§ **Stored data**:
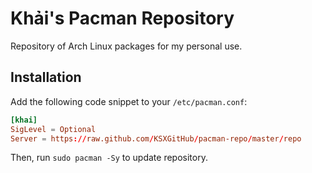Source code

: # Khải's Pacman Repository

Repository of Arch Linux packages for my personal use.

## Installation

Add the following code snippet to your `/etc/pacman.conf`:

```conf
[khai]
SigLevel = Optional
Server = https://raw.github.com/KSXGitHub/pacman-repo/master/repo
```

Then, run `sudo pacman -Sy` to update repository.
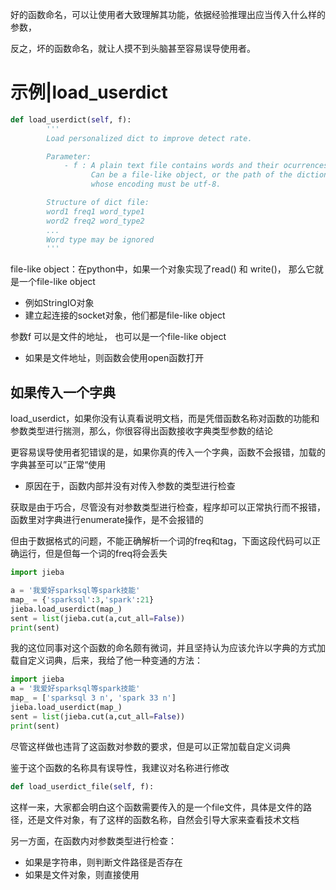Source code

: 好的函数命名，可以让使用者大致理解其功能，依据经验推理出应当传入什么样的参数，

反之，坏的函数命名，就让人摸不到头脑甚至容易误导使用者。



# 示例|load_userdict

```python
def load_userdict(self, f):
        '''
        Load personalized dict to improve detect rate.

        Parameter:
            - f : A plain text file contains words and their ocurrences.
                  Can be a file-like object, or the path of the dictionary file,
                  whose encoding must be utf-8.

        Structure of dict file:
        word1 freq1 word_type1
        word2 freq2 word_type2
        ...
        Word type may be ignored
        '''
```

file-like object：在python中，如果一个对象实现了read() 和 write()， 那么它就是一个file-like object

- 例如StringIO对象
- 建立起连接的socket对象，他们都是file-like object



参数f 可以是文件的地址， 也可以是一个file-like object

- 如果是文件地址，则函数会使用open函数打开





## 如果传入一个字典

load_userdict，如果你没有认真看说明文档，而是凭借函数名称对函数的功能和参数类型进行揣测，那么，你很容得出函数接收字典类型参数的结论

更容易误导使用者犯错误的是，如果你真的传入一个字典，函数不会报错，加载的字典甚至可以”正常“使用

- 原因在于，函数内部并没有对传入参数的类型进行检查



获取是由于巧合，尽管没有对参数类型进行检查，程序却可以正常执行而不报错，函数里对字典进行enumerate操作，是不会报错的

但由于数据格式的问题，不能正确解析一个词的freq和tag，下面这段代码可以正确运行，但是但每一个词的freq将会丢失

```python
import jieba

a = '我爱好sparksql等spark技能'
map_ = {'sparksql':3,'spark':21}
jieba.load_userdict(map_)
sent = list(jieba.cut(a,cut_all=False))
print(sent)
```



我的这位同事对这个函数的命名颇有微词，并且坚持认为应该允许以字典的方式加载自定义词典，后来，我给了他一种变通的方法：

```python
import jieba
a = '我爱好sparksql等spark技能'
map_ = ['sparksql 3 n', 'spark 33 n']
jieba.load_userdict(map_)
sent = list(jieba.cut(a,cut_all=False))
print(sent)
```

尽管这样做也违背了这函数对参数的要求，但是可以正常加载自定义词典





鉴于这个函数的名称具有误导性，我建议对名称进行修改

```python
def load_userdict_file(self, f):
```

这样一来，大家都会明白这个函数需要传入的是一个file文件，具体是文件的路径，还是文件对象，有了这样的函数名称，自然会引导大家来查看技术文档

另一方面，在函数内对参数类型进行检查：

- 如果是字符串，则判断文件路径是否存在
- 如果是文件对象，则直接使用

§ **Problem details**: What lines above contain the word "self"? Please copy each one.

§ **Answer section**:
def load_userdict(self, f):
def load_userdict_file(self, f):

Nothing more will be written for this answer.